Praktika

Welche Arten von Praktika gibt es?

Geschrieben am 04.08.2019
von Iza Witkowska

Welches Praktikum man für sich selbst wählt, hängt vor allem auch davon ab, an welchem Punkt seines Lebens man gerade steht. Gehst du noch zur Schule und bist gerade in einer Phase der Orientierung, gibt es die Möglichkeit eines Schülerpraktikums. An vielen Schulen ist dieses sogar Pflicht. Es dauert im Normalfall zwischen einer und vier Wochen und findet während der Schulzeit statt.

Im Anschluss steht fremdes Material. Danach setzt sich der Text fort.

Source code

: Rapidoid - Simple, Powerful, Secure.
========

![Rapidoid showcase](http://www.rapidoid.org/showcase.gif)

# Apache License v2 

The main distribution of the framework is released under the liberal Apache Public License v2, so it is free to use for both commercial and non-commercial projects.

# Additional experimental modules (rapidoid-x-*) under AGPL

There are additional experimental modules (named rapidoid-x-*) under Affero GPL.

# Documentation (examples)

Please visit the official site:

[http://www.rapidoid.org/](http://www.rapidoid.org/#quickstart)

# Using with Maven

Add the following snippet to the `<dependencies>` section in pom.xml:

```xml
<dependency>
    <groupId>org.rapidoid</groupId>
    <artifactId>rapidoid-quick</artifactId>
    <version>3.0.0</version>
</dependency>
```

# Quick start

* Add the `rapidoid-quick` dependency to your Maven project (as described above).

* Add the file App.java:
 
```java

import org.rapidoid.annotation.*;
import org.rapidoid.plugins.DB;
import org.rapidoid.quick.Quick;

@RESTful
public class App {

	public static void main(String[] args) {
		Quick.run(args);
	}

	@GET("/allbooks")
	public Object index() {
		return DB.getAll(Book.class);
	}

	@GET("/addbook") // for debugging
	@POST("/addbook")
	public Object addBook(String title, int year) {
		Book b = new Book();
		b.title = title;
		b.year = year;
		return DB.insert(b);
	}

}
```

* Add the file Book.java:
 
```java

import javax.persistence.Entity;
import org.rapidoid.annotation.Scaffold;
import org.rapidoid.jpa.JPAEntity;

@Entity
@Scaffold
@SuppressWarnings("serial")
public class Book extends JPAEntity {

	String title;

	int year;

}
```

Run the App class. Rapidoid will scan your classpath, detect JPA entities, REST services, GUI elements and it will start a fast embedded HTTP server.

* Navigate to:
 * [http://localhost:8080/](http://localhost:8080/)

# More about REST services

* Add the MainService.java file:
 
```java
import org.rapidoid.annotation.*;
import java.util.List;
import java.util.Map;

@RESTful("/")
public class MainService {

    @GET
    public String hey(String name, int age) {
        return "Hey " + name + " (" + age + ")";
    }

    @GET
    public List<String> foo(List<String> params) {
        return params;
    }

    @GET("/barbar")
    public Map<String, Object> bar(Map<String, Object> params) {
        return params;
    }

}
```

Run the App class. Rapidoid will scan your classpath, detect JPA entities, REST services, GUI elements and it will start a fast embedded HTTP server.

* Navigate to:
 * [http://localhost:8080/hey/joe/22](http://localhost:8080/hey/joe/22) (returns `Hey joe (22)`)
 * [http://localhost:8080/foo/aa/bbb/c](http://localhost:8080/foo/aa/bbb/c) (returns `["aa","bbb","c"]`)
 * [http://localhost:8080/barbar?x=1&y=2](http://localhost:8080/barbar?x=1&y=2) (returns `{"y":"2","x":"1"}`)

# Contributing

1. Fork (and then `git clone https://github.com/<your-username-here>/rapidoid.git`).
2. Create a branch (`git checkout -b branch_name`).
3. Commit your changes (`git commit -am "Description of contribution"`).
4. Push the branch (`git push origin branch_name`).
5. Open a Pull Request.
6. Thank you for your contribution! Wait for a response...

Alternativ kannst du dir natürlich auch selbst ein Praktikum für die Ferienzeit suchen. Um einen passenden Praktikumsplatz zu finden, solltest du dir überlegen, in welchen Beruf bzw. in welche Branche du gern einmal reinschnuppern möchtest. Hast du ein Lieblingsfach in der Schule oder in deiner Freizeit besondere Interessen, die du vielleicht auch im Berufsleben weiter verfolgen möchtest? Außerdem ist es hilfreich, sich einmal Gedanken über seine Stärken und Schwächen zu machen. Möchtest du eine besondere Fähigkeit noch ausbauen oder in einen möglichen Beruf einbringen? Gibt es etwas, für das du dich schon immer interessiert hast, aber nie die Möglichkeit hattest, dir dieses Feld einmal genauer anzuschauen? Die Antworten auf diese Fragen können dir helfen, das riesige Angebot der Berufsfelder schon einmal einzugrenzen.

 




Solltest du deinen Schulabschluss bereits in der Tasche haben, kann es hilfreich sein, sich mit einem Praktikum auf die bevorstehende Ausbildung oder ein Studium vorzubereiten und schon einmal gezielt praktische Erfahrungen zu sammeln, die vielleicht Vorbedingung zur Zulassung in die Ausbildung bzw. in das Studium sind oder dir ganz einfach helfen können, den Einstieg in die Ausbildung zu erleichtern und die Zeit bis zum Beginn zu überbrücken.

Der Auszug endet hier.